Search technology gains recognition

Offering enterprises a promising shortcut to the reams of content proliferating both inside and outside the corporation, search and categorization technologies from vendors such as Verity Inc. and Smartlogik Group PLC, released Monday, are gaining momentum, pushing into corporations as infrastructure elements of portals and CRM (customer relationship management) systems.

According to analyst Guy Creese, research director at the Aberdeen Group Inc., in Boston, the Web first brought search technology into focus, and search is now emerging as a valuable tool for enterprises.

"Search first became important because of the Web -- the Web made people understand what search was," Creese said. "Search was unsexy about two years ago ... but in the past year search technologies have just blossomed."

A solid search and categorization infrastructure, spanning enterprise portals and other applications, is a vital weapon for handling the deluge of content hitting corporations, Creese said.

"[Search] is an important issue for enterprises because there is so much content now, if [companies] don't have sophisticated way of finding that content, they are blowing their investments in the content," he said. "Search is becoming much more of an infrastructure play, [highlighting] how it works with other applications, like Web analytics, [and] CRM. It is a tool you can apply in many different ways."

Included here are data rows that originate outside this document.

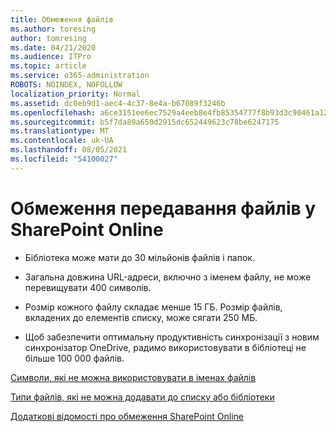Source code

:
 ```yaml
---
title: Обмеження файлів
ms.author: toresing
author: tomresing
ms.date: 04/21/2020
ms.audience: ITPro
ms.topic: article
ms.service: o365-administration
ROBOTS: NOINDEX, NOFOLLOW
localization_priority: Normal
ms.assetid: dc0eb9d1-aec4-4c37-8e4a-b67089f3246b
ms.openlocfilehash: a6ce3151ee6ec7529a4eeb8e4fb85354777f8b93d3c90461a12518af680ae60f
ms.sourcegitcommit: b5f7da89a650d2915dc652449623c78be6247175
ms.translationtype: MT
ms.contentlocale: uk-UA
ms.lasthandoff: 08/05/2021
ms.locfileid: "54100027"
---
```

# <a name="file-upload-limits-in-sharepoint-online"></a>Обмеження передавання файлів у SharePoint Online

- Бібліотека може мати до 30 мільйонів файлів і папок.
    
- Загальна довжина URL-адреси, включно з іменем файлу, не може перевищувати 400 символів.
    
- Розмір кожного файлу складає менше 15 ГБ. Розмір файлів, вкладених до елементів списку, може сягати 250 МБ.
    
- Щоб забезпечити оптимальну продуктивність синхронізації з новим синхронізатор OneDrive, радимо використовувати в бібліотеці не більше 100 000 файлів. 
    
[Символи, які не можна використовувати в іменах файлів](https://go.microsoft.com/fwlink/?linkid=866430)
  
[Типи файлів, які не можна додавати до списку або бібліотеки](https://go.microsoft.com/fwlink/?linkid=273757)
  
[Додаткові відомості про обмеження SharePoint Online](https://go.microsoft.com/fwlink/?linkid=271273)
  

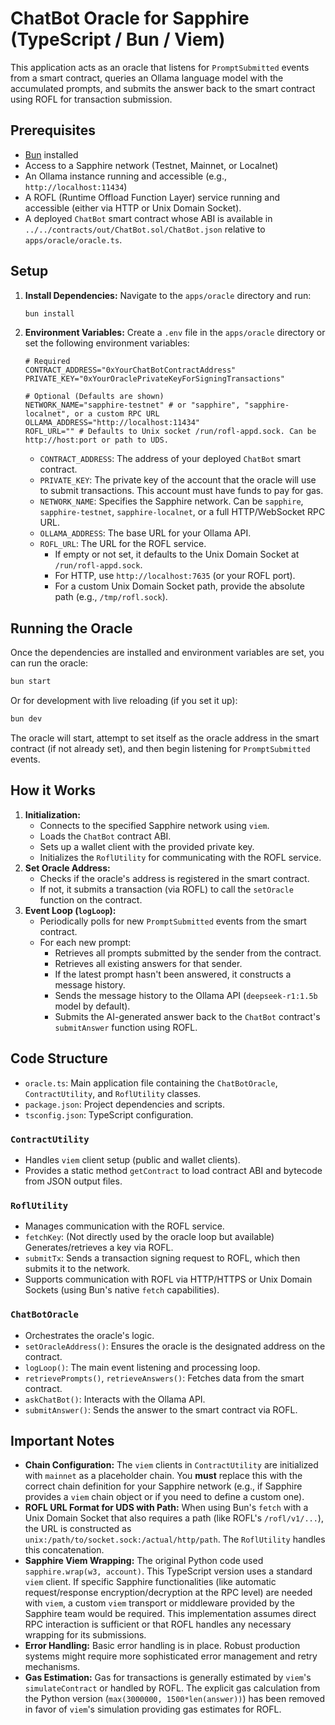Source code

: # ChatBot Oracle for Sapphire (TypeScript / Bun / Viem)

This application acts as an oracle that listens for `PromptSubmitted` events from a smart contract, queries an Ollama language model with the accumulated prompts, and submits the answer back to the smart contract using ROFL for transaction submission.

## Prerequisites

- [Bun](https://bun.sh/) installed
- Access to a Sapphire network (Testnet, Mainnet, or Localnet)
- An Ollama instance running and accessible (e.g., `http://localhost:11434`)
- A ROFL (Runtime Offload Function Layer) service running and accessible (either via HTTP or Unix Domain Socket).
- A deployed `ChatBot` smart contract whose ABI is available in `../../contracts/out/ChatBot.sol/ChatBot.json` relative to `apps/oracle/oracle.ts`.

## Setup

1.  **Install Dependencies:**
    Navigate to the `apps/oracle` directory and run:
    ```bash
    bun install
    ```

2.  **Environment Variables:**
    Create a `.env` file in the `apps/oracle` directory or set the following environment variables:

    ```env
    # Required
    CONTRACT_ADDRESS="0xYourChatBotContractAddress"
    PRIVATE_KEY="0xYourOraclePrivateKeyForSigningTransactions"

    # Optional (Defaults are shown)
    NETWORK_NAME="sapphire-testnet" # or "sapphire", "sapphire-localnet", or a custom RPC URL
    OLLAMA_ADDRESS="http://localhost:11434"
    ROFL_URL="" # Defaults to Unix socket /run/rofl-appd.sock. Can be http://host:port or path to UDS.
    ```

    -   `CONTRACT_ADDRESS`: The address of your deployed `ChatBot` smart contract.
    -   `PRIVATE_KEY`: The private key of the account that the oracle will use to submit transactions. This account must have funds to pay for gas.
    -   `NETWORK_NAME`: Specifies the Sapphire network. Can be `sapphire`, `sapphire-testnet`, `sapphire-localnet`, or a full HTTP/WebSocket RPC URL.
    -   `OLLAMA_ADDRESS`: The base URL for your Ollama API.
    -   `ROFL_URL`: The URL for the ROFL service. 
        -   If empty or not set, it defaults to the Unix Domain Socket at `/run/rofl-appd.sock`.
        -   For HTTP, use `http://localhost:7635` (or your ROFL port).
        -   For a custom Unix Domain Socket path, provide the absolute path (e.g., `/tmp/rofl.sock`).

## Running the Oracle

Once the dependencies are installed and environment variables are set, you can run the oracle:

```bash
bun start
```

Or for development with live reloading (if you set it up):

```bash
bun dev
```

The oracle will start, attempt to set itself as the oracle address in the smart contract (if not already set), and then begin listening for `PromptSubmitted` events.

## How it Works

1.  **Initialization:** 
    -   Connects to the specified Sapphire network using `viem`.
    -   Loads the `ChatBot` contract ABI.
    -   Sets up a wallet client with the provided private key.
    -   Initializes the `RoflUtility` for communicating with the ROFL service.
2.  **Set Oracle Address:** 
    -   Checks if the oracle's address is registered in the smart contract. 
    -   If not, it submits a transaction (via ROFL) to call the `setOracle` function on the contract.
3.  **Event Loop (`logLoop`):**
    -   Periodically polls for new `PromptSubmitted` events from the smart contract.
    -   For each new prompt:
        -   Retrieves all prompts submitted by the sender from the contract.
        -   Retrieves all existing answers for that sender.
        -   If the latest prompt hasn't been answered, it constructs a message history.
        -   Sends the message history to the Ollama API (`deepseek-r1:1.5b` model by default).
        -   Submits the AI-generated answer back to the `ChatBot` contract's `submitAnswer` function using ROFL.

## Code Structure

-   `oracle.ts`: Main application file containing the `ChatBotOracle`, `ContractUtility`, and `RoflUtility` classes.
-   `package.json`: Project dependencies and scripts.
-   `tsconfig.json`: TypeScript configuration.

### `ContractUtility`

-   Handles `viem` client setup (public and wallet clients).
-   Provides a static method `getContract` to load contract ABI and bytecode from JSON output files.

### `RoflUtility`

-   Manages communication with the ROFL service.
-   `fetchKey`: (Not directly used by the oracle loop but available) Generates/retrieves a key via ROFL.
-   `submitTx`: Sends a transaction signing request to ROFL, which then submits it to the network.
-   Supports communication with ROFL via HTTP/HTTPS or Unix Domain Sockets (using Bun's native `fetch` capabilities).

### `ChatBotOracle`

-   Orchestrates the oracle's logic.
-   `setOracleAddress()`: Ensures the oracle is the designated address on the contract.
-   `logLoop()`: The main event listening and processing loop.
-   `retrievePrompts()`, `retrieveAnswers()`: Fetches data from the smart contract.
-   `askChatBot()`: Interacts with the Ollama API.
-   `submitAnswer()`: Sends the answer to the smart contract via ROFL.

## Important Notes

-   **Chain Configuration:** The `viem` clients in `ContractUtility` are initialized with `mainnet` as a placeholder chain. You **must** replace this with the correct chain definition for your Sapphire network (e.g., if Sapphire provides a `viem` chain object or if you need to define a custom one).
-   **ROFL URL Format for UDS with Path:** When using Bun's `fetch` with a Unix Domain Socket that also requires a path (like ROFL's `/rofl/v1/...`), the URL is constructed as `unix:/path/to/socket.sock:/actual/http/path`. The `RoflUtility` handles this concatenation.
-   **Sapphire Viem Wrapping:** The original Python code used `sapphire.wrap(w3, account)`. This TypeScript version uses a standard `viem` client. If specific Sapphire functionalities (like automatic request/response encryption/decryption at the RPC level) are needed with `viem`, a custom `viem` transport or middleware provided by the Sapphire team would be required. This implementation assumes direct RPC interaction is sufficient or that ROFL handles any necessary wrapping for its submissions.
-   **Error Handling:** Basic error handling is in place. Robust production systems might require more sophisticated error management and retry mechanisms.
-   **Gas Estimation:** Gas for transactions is generally estimated by `viem`'s `simulateContract` or handled by ROFL. The explicit gas calculation from the Python version (`max(3000000, 1500*len(answer))`) has been removed in favor of `viem`'s simulation providing gas estimates for ROFL. 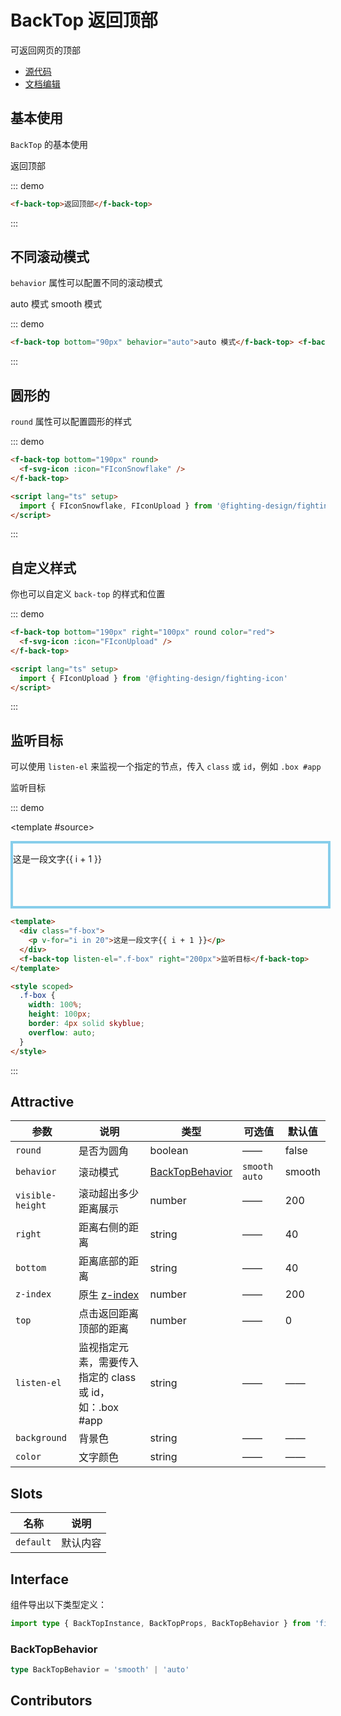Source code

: # BackTop 返回顶部

可返回网页的顶部

- [源代码](https://github.com/FightingDesign/fighting-design/tree/master/packages/fighting-design/back-top)
- [文档编辑](https://github.com/FightingDesign/fighting-design/blob/master/docs/docs/components/back-top.md)

## 基本使用

`BackTop` 的基本使用

<f-back-top>返回顶部</f-back-top>

::: demo

```html
<f-back-top>返回顶部</f-back-top>
```

:::

## 不同滚动模式

`behavior` 属性可以配置不同的滚动模式

<f-back-top bottom="90px" behavior="auto">auto 模式</f-back-top>
<f-back-top bottom="140px" behavior="smooth">smooth 模式</f-back-top>

::: demo

```html
<f-back-top bottom="90px" behavior="auto">auto 模式</f-back-top> <f-back-top bottom="140px" behavior="smooth">smooth 模式</f-back-top>
```

:::

## 圆形的

`round` 属性可以配置圆形的样式

<f-back-top bottom="190px" round>
  <f-svg-icon :icon="FIconSnowflake" />
</f-back-top>

::: demo

```html
<f-back-top bottom="190px" round>
  <f-svg-icon :icon="FIconSnowflake" />
</f-back-top>

<script lang="ts" setup>
  import { FIconSnowflake, FIconUpload } from '@fighting-design/fighting-icon'
</script>
```

:::

## 自定义样式

你也可以自定义 `back-top` 的样式和位置

<f-back-top bottom="190px" right="100px" round color="red">
  <f-svg-icon :icon="FIconUpload" />
</f-back-top>

::: demo

```html
<f-back-top bottom="190px" right="100px" round color="red">
  <f-svg-icon :icon="FIconUpload" />
</f-back-top>

<script lang="ts" setup>
  import { FIconUpload } from '@fighting-design/fighting-icon'
</script>
```

:::

## 监听目标

可以使用 `listen-el` 来监视一个指定的节点，传入 `class` 或 `id`，例如 `.box #app`

<f-back-top listen-el=".f-box" right="200px">监听目标</f-back-top>

::: demo

<template #source>

<div class="f-box">
<p v-for="i in 20">这是一段文字{{ i + 1 }}</p>
</div>
</template>

```html
<template>
  <div class="f-box">
    <p v-for="i in 20">这是一段文字{{ i + 1 }}</p>
  </div>
  <f-back-top listen-el=".f-box" right="200px">监听目标</f-back-top>
</template>

<style scoped>
  .f-box {
    width: 100%;
    height: 100px;
    border: 4px solid skyblue;
    overflow: auto;
  }
</style>
```

:::

## Attractive

| 参数             | 说明                                                                     | 类型                                           | 可选值          | 默认值 |
| ---------------- | ------------------------------------------------------------------------ | ---------------------------------------------- | --------------- | ------ |
| `round`          | 是否为圆角                                                               | boolean                                        | ——              | false  |
| `behavior`       | 滚动模式                                                                 | <a href="#backtopbehavior">BackTopBehavior</a> | `smooth` `auto` | smooth |
| `visible-height` | 滚动超出多少距离展示                                                     | number                                         | ——              | 200    |
| `right`          | 距离右侧的距离                                                           | string                                         | ——              | 40     |
| `bottom`         | 距离底部的距离                                                           | string                                         | ——              | 40     |
| `z-index`        | 原生 [z-index](https://developer.mozilla.org/zh-CN/docs/Web/CSS/z-index) | number                                         | ——              | 200    |
| `top`            | 点击返回距离顶部的距离                                                   | number                                         | ——              | 0      |
| `listen-el`      | 监视指定元素，需要传入指定的 class 或 id，如：.box #app                  | string                                         | ——              | ——     |
| `background`     | 背景色                                                                   | string                                         | ——              | ——     |
| `color`          | 文字颜色                                                                 | string                                         | ——              | ——     |

## Slots

| 名称      | 说明     |
| --------- | -------- |
| `default` | 默认内容 |

## Interface

组件导出以下类型定义：

```ts
import type { BackTopInstance, BackTopProps, BackTopBehavior } from 'fighting-design'
```

### BackTopBehavior

```ts
type BackTopBehavior = 'smooth' | 'auto'
```

## Contributors

<a href="https://github.com/Tyh2001" target="_blank">
  <f-avatar round src="https://avatars.githubusercontent.com/u/73180970?v=4" />
</a>

<a href="https://github.com/XiaoLi-sach" target="_blank">
  <f-avatar round src="https://avatars.githubusercontent.com/u/55753927?v=4" />
</a>

<script setup lang="ts">
  import { FIconSnowflake, FIconUpload } from '@fighting-design/fighting-icon'
</script>

<style scoped>
  .f-box {
    width: 100%;
    height: 100px;
    border: 4px solid skyblue;
    overflow: auto;
  }
</style>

Growing from its search technology roots, Sunnyvale, California-based Verity rolled out K2 Enterprise (K2E), infrastructure software designed to integrate search and categorization into corporate portals and intranets.

K2E's Social Networks feature helps people interact with the data and documents they create, access, and search, according to Rajat Mukherjee, principal software architect at Verity.

"In corporations, it is not just data interacting with data, but people interacting with data," he said. The ability to use business rules is critical to makes taxonomies and data more appropriate and useful."

Another vendor making headway with search functionality, Santa Clara, California-based Smartlogik, unveiled two software products designed to help enterprises easily find and use their content.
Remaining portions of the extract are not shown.